EXERCISE GOAL
Please work out how many lines in the material contain "https" and give only that figure.

EXTRACTED RECORDS

= = = = =

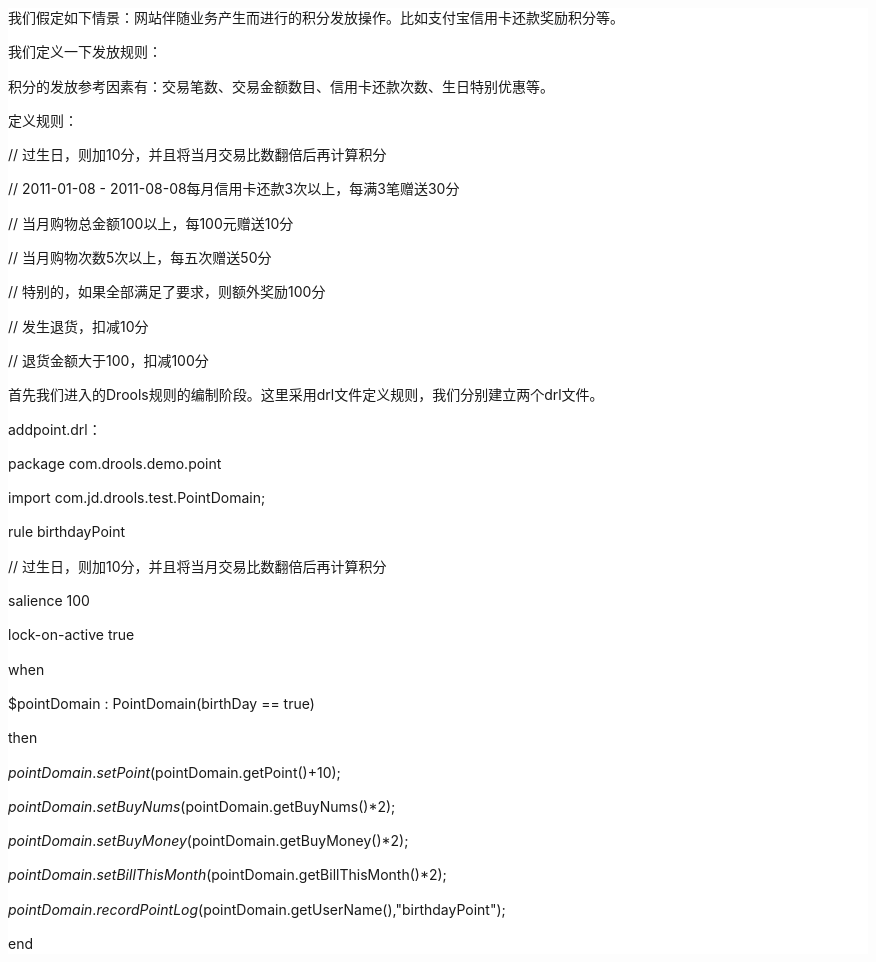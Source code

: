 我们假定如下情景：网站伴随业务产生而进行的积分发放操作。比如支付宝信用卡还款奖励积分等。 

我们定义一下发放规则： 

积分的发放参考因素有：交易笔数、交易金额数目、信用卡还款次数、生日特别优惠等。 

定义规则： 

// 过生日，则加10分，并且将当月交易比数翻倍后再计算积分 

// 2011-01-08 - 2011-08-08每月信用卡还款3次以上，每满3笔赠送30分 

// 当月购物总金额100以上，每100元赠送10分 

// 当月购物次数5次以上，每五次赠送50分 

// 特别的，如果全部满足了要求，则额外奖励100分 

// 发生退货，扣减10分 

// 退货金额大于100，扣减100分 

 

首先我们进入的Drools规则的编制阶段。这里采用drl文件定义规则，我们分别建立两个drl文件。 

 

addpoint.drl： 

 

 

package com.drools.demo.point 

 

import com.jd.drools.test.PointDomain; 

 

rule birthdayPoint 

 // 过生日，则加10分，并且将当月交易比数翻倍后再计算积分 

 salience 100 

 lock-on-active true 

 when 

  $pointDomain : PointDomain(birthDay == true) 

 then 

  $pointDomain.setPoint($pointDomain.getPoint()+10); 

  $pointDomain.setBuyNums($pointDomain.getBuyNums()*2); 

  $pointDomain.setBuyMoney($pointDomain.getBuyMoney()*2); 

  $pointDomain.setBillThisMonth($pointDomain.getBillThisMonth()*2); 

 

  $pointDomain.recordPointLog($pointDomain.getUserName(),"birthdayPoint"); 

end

= = = = =

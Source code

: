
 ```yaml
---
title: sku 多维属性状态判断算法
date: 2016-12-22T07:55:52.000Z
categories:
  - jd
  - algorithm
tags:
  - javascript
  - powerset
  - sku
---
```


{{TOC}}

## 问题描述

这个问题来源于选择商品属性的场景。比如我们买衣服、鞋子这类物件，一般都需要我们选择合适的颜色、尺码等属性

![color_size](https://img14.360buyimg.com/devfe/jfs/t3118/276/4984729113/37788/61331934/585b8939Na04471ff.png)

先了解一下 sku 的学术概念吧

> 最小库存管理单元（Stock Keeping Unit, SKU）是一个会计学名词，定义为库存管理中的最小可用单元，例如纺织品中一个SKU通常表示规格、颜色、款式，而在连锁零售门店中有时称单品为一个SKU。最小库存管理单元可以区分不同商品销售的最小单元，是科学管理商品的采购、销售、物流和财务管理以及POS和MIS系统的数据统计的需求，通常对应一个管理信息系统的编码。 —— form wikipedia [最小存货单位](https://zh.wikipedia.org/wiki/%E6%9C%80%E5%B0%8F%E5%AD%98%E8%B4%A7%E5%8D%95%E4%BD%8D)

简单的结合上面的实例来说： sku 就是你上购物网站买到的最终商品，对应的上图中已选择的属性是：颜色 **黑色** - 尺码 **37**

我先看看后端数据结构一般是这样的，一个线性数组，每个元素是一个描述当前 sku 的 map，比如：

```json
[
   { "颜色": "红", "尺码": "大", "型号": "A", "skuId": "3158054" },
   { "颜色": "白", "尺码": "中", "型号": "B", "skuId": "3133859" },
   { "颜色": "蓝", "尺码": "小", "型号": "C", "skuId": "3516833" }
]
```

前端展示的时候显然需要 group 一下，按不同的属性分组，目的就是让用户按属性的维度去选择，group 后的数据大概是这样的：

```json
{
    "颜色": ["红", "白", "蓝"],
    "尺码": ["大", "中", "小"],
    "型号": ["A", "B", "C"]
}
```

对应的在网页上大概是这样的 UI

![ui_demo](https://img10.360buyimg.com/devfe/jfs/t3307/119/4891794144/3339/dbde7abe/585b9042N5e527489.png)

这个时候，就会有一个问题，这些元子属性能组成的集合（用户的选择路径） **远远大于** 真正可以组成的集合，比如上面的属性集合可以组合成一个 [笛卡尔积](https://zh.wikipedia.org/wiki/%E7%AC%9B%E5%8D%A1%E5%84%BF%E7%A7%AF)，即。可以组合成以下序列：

= = = = =

EXPECTED OUTPUT
4